Bloomberg News

HSBC’s Swiss Wealth Unit May Face ‘Significant’ U.S. Fine

May 03, 2012

HSBC Holdings Plc (HSBA)’s Swiss private bank said fines and penalties relating to a tax-evasion probe by the U.S. “could be significant” as it published figures showing clients outflows in the second half of last year.

The terms or timing of a resolution to the Department of Justice and Internal Revenue Service investigations can’t currently be determined, Geneva-based HSBC Private Bank (Suisse) SA said in its annual report published on the firm’s website today. The bank said it’s cooperating with the U.S. probe.

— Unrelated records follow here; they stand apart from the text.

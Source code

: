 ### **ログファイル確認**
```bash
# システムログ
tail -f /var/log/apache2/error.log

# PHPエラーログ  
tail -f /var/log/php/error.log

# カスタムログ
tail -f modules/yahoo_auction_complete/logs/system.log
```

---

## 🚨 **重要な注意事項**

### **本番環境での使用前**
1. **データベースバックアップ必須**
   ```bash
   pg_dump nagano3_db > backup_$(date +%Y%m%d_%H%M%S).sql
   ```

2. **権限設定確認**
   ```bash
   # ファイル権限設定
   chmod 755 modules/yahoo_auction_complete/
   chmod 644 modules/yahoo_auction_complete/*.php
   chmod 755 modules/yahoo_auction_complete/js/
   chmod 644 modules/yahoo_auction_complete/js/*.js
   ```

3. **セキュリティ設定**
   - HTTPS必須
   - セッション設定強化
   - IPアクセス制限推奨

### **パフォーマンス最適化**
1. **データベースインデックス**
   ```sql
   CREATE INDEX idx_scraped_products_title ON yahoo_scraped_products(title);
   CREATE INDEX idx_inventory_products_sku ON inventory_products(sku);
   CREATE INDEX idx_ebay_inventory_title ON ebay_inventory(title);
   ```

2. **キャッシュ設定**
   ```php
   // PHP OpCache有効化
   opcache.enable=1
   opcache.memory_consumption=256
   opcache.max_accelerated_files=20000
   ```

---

Switzerland and the U.S. are holding talks to resolve an investigation involving 11 Swiss financial firms after the DoJ indicted Wegelin & Co. on Feb. 2 for allegedly helping customers hide money from the IRS. HSBC’s Swiss private bank reported a drop in 2011 profit as assets under management fell by 12 billion Swiss francs ($13 billion) to 166 billion francs.

“We also incurred significant expenses for conducting investigations into our past U.S. client-related activities, which were carried out in response to requests from various U.S. government agencies,” HSBC said in the annual report.

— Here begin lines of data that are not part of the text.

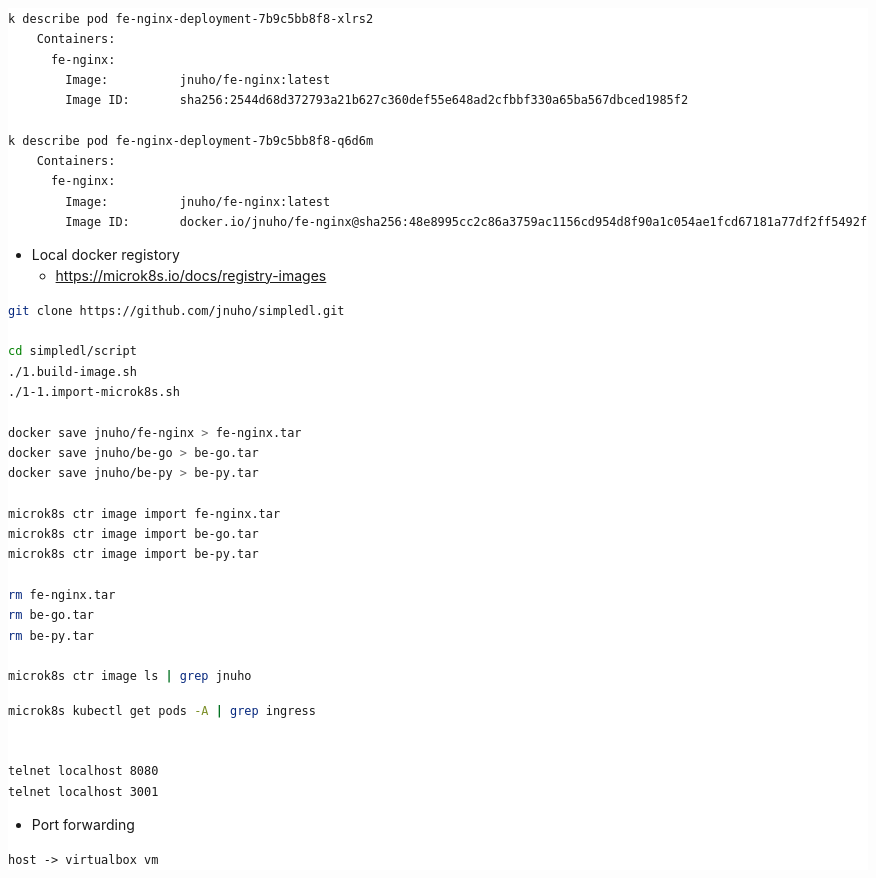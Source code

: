 
```
k describe pod fe-nginx-deployment-7b9c5bb8f8-xlrs2
    Containers:
      fe-nginx:
        Image:          jnuho/fe-nginx:latest
        Image ID:       sha256:2544d68d372793a21b627c360def55e648ad2cfbbf330a65ba567dbced1985f2

k describe pod fe-nginx-deployment-7b9c5bb8f8-q6d6m
    Containers:
      fe-nginx:
        Image:          jnuho/fe-nginx:latest
        Image ID:       docker.io/jnuho/fe-nginx@sha256:48e8995cc2c86a3759ac1156cd954d8f90a1c054ae1fcd67181a77df2ff5492f

```

- Local docker registory
  - https://microk8s.io/docs/registry-images

```sh
git clone https://github.com/jnuho/simpledl.git

cd simpledl/script
./1.build-image.sh
./1-1.import-microk8s.sh

docker save jnuho/fe-nginx > fe-nginx.tar
docker save jnuho/be-go > be-go.tar
docker save jnuho/be-py > be-py.tar

microk8s ctr image import fe-nginx.tar
microk8s ctr image import be-go.tar
microk8s ctr image import be-py.tar

rm fe-nginx.tar
rm be-go.tar
rm be-py.tar

microk8s ctr image ls | grep jnuho
```


```sh
microk8s kubectl get pods -A | grep ingress


telnet localhost 8080
telnet localhost 3001
```

- Port forwarding

```
host -> virtualbox vm
```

Credit Suisse Group AG, Switzerland’s second-biggest bank, set aside 295 million francs for U.S. tax matters in the third quarter of last year. Julius Baer Group Ltd., the wealth manager established in 1890, said the cost of the investigation isn’t “reliably assessable” after the DoJ indicted two employees of the Zurich-based firm.

New CEO

HSBC’s Swiss private bank said in February that Franco Morra replaced Alexandre Zeller as chief executive officer. Morra joined HSBC in 2010 from UBS AG where he was CEO for Switzerland and a member of the Zurich-based firm’s executive board.

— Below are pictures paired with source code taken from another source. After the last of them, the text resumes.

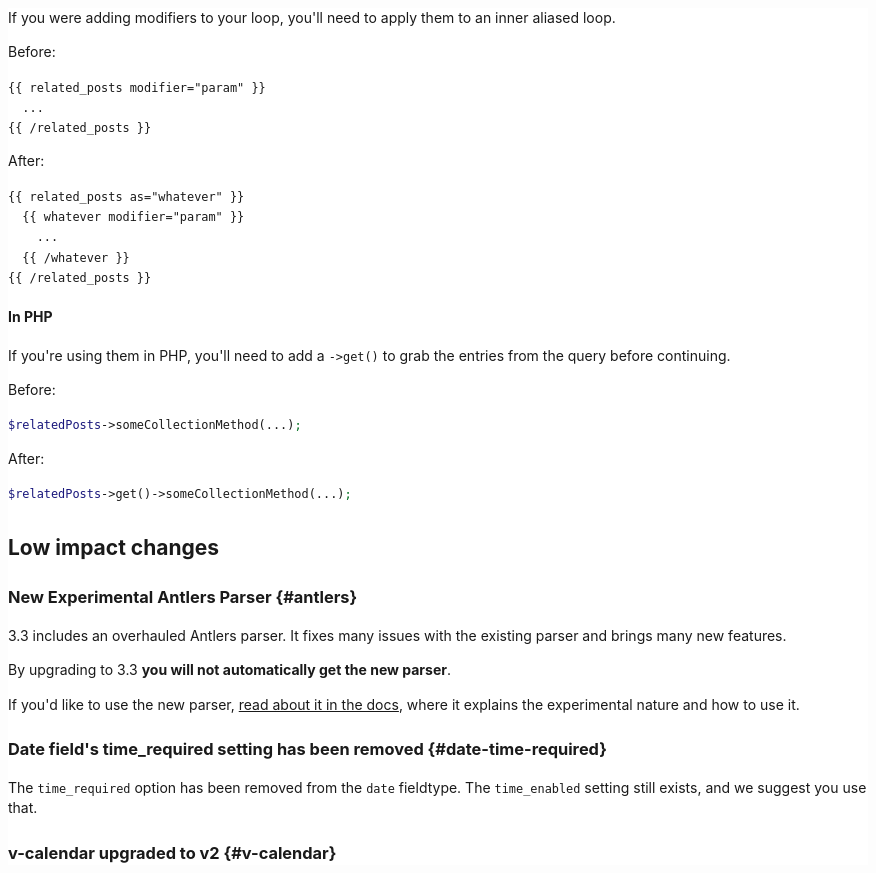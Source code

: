 If you were adding modifiers to your loop, you'll need to apply them to an inner aliased loop.

Before:

```
{{ related_posts modifier="param" }}
  ...
{{ /related_posts }}
```

After:

```
{{ related_posts as="whatever" }}
  {{ whatever modifier="param" }}
    ...
  {{ /whatever }}
{{ /related_posts }}
```

#### In PHP

If you're using them in PHP, you'll need to add a `->get()` to grab the entries from the query before continuing.

Before:

```php
$relatedPosts->someCollectionMethod(...);
```

After:

```php
$relatedPosts->get()->someCollectionMethod(...);
```

## Low impact changes

### New Experimental Antlers Parser {#antlers}

3.3 includes an overhauled Antlers parser. It fixes many issues with the existing parser and brings many new features.

By upgrading to 3.3 **you will not automatically get the new parser**.

If you'd like to use the new parser, [read about it in the docs](/new-antlers-parser), where it explains the experimental nature and how to use it.


### Date field's time_required setting has been removed {#date-time-required}

The `time_required` option has been removed from the `date` fieldtype.
The `time_enabled` setting still exists, and we suggest you use that.


### v-calendar upgraded to v2 {#v-calendar}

First-half net inflows of 6.6 billion francs reported on Aug. 30 exceeded the full-year figure of 2.85 billion francs reported by HSBC today, implying a second-half outflow. Net inflows were 8.1 billion francs in 2010.

A spokesman for HSBC in Geneva declined to immediately to comment on client withdrawals.

HSBC said April 28 it provided names of employees to assist U.S. authorities investigating alleged tax evasion by Americans.

HSBC’s Swiss unit said net income declined for a second consecutive year, dropping 27 percent to 356 million francs in 2011 as the European sovereign debt crisis roiled markets and increased regulation crimped margins.

Data Theft

HSBC’s Swiss private bank last August reported “considerable” outflows from European clients in the first half of 2011 after Hervé Falciani, a former software technician in Geneva, stole details on at least 24,000 accounts. HSBC became aware of the theft in the middle of 2008. The French government has used the data to search for tax dodgers and shared the information with Italian prosecutors.

The bank’s board proposed cutting its shareholder dividend by 63 percent to 300 million francs, according to the annual report.